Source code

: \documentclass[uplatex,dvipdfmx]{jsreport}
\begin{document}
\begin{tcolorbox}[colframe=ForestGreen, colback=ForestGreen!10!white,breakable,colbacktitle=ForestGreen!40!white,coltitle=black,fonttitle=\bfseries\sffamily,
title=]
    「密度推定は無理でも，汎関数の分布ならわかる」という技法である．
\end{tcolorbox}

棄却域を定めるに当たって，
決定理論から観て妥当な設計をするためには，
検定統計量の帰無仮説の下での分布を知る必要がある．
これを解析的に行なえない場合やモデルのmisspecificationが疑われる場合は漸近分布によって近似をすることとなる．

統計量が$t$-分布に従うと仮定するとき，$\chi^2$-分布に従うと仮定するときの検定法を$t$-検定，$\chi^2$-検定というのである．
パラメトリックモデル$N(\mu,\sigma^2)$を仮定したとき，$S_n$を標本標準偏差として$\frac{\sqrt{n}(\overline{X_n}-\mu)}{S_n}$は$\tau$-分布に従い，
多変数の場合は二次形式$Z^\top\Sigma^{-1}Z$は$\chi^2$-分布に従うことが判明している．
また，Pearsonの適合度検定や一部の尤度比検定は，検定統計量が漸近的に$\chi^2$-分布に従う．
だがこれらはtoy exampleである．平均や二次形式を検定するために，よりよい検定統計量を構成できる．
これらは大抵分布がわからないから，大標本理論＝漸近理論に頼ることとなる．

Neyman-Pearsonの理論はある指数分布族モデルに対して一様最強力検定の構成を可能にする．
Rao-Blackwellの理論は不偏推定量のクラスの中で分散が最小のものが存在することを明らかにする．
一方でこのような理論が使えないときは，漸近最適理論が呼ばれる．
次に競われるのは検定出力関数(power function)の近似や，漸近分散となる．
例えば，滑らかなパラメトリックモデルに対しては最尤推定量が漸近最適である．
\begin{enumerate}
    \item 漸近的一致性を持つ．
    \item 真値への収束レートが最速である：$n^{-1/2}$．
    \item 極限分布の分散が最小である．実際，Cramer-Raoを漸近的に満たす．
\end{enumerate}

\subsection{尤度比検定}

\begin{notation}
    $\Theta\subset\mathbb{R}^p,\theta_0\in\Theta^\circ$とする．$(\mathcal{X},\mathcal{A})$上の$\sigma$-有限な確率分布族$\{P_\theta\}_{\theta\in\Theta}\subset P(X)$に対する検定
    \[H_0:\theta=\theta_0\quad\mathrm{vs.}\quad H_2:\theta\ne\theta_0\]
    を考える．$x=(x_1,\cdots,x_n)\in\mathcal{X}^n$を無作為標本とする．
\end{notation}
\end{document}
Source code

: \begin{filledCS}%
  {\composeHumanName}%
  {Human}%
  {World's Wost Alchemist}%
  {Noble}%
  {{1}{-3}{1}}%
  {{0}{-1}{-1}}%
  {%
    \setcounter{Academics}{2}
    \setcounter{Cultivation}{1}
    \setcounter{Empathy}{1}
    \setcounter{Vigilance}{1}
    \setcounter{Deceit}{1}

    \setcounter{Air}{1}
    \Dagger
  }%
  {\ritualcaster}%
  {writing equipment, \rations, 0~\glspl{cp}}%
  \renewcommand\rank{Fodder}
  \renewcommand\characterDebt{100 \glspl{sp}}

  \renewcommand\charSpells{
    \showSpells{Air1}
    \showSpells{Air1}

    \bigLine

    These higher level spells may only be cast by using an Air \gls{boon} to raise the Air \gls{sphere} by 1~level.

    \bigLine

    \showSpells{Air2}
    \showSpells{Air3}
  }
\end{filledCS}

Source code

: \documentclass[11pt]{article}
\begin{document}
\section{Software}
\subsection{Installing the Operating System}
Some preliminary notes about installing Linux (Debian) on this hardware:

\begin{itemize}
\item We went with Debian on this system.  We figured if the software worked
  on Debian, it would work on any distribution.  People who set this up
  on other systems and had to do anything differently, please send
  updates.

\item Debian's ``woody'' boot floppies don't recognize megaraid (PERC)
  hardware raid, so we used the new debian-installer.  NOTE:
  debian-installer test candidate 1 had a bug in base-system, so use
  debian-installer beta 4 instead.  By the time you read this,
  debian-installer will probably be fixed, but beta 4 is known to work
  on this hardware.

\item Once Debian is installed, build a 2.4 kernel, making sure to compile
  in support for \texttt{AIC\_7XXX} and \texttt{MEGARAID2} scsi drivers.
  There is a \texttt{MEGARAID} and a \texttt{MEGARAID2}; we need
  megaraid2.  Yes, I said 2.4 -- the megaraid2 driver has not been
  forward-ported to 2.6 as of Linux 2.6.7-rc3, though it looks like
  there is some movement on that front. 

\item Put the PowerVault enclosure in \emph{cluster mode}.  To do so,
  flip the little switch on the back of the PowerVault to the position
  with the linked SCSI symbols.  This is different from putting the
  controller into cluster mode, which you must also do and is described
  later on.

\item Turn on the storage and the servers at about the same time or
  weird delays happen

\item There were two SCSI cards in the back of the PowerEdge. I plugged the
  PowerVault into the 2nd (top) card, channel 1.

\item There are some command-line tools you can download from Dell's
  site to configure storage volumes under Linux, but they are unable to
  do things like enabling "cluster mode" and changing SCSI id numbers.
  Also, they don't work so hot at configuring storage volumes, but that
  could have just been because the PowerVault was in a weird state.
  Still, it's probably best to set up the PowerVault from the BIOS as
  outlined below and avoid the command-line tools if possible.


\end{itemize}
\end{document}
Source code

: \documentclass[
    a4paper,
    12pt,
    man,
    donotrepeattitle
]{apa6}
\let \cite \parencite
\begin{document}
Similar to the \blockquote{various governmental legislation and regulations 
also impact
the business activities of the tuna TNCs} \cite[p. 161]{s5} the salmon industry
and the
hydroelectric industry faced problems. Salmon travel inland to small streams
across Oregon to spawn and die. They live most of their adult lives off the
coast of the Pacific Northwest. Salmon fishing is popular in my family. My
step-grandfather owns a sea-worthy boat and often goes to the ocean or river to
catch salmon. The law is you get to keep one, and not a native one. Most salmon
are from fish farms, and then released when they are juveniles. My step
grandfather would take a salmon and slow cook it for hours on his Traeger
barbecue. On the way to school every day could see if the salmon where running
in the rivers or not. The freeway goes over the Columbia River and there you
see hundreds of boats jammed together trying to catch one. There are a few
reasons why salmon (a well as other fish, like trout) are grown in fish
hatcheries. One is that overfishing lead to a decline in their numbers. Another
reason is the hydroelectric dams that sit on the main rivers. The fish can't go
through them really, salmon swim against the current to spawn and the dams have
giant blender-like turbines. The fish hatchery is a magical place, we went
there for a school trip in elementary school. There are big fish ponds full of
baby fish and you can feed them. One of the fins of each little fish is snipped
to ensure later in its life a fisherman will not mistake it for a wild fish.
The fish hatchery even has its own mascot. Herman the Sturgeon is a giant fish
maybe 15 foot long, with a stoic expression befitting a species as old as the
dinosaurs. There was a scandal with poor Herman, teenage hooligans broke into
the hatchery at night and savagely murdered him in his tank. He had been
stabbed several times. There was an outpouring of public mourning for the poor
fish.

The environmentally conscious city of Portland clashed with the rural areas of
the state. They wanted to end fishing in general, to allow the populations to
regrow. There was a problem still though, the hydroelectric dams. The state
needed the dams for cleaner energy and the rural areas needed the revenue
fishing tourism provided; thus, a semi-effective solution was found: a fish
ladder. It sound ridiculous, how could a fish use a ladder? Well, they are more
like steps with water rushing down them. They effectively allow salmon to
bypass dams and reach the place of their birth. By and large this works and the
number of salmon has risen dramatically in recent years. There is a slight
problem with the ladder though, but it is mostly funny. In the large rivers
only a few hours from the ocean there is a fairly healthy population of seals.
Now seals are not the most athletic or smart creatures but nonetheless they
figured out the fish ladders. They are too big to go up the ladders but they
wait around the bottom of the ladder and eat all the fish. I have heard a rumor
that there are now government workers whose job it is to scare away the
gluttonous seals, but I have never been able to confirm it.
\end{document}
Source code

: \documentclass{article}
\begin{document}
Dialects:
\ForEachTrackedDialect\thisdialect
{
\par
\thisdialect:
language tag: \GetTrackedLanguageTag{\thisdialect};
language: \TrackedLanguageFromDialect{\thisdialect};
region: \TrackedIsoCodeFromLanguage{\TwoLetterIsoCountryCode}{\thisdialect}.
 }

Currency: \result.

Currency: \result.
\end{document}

» **WHAT YOU ARE ASKED TO DO**
No line before the one containing "regrow. There was" belongs in the answer; give again exactly that line and all lines after it through the end of the data.

» **ANSWER SECTION**
regrow. There was a problem still though, the hydroelectric dams. The state
needed the dams for cleaner energy and the rural areas needed the revenue
fishing tourism provided; thus, a semi-effective solution was found: a fish
ladder. It sound ridiculous, how could a fish use a ladder? Well, they are more
like steps with water rushing down them. They effectively allow salmon to
bypass dams and reach the place of their birth. By and large this works and the
number of salmon has risen dramatically in recent years. There is a slight
problem with the ladder though, but it is mostly funny. In the large rivers
only a few hours from the ocean there is a fairly healthy population of seals.
Now seals are not the most athletic or smart creatures but nonetheless they
figured out the fish ladders. They are too big to go up the ladders but they
wait around the bottom of the ladder and eat all the fish. I have heard a rumor
that there are now government workers whose job it is to scare away the
gluttonous seals, but I have never been able to confirm it.
\end{document}
Source code

: \documentclass{article}
\begin{document}
Dialects:
\ForEachTrackedDialect\thisdialect
{
\par
\thisdialect:
language tag: \GetTrackedLanguageTag{\thisdialect};
language: \TrackedLanguageFromDialect{\thisdialect};
region: \TrackedIsoCodeFromLanguage{\TwoLetterIsoCountryCode}{\thisdialect}.
 }

Currency: \result.

Currency: \result.
\end{document}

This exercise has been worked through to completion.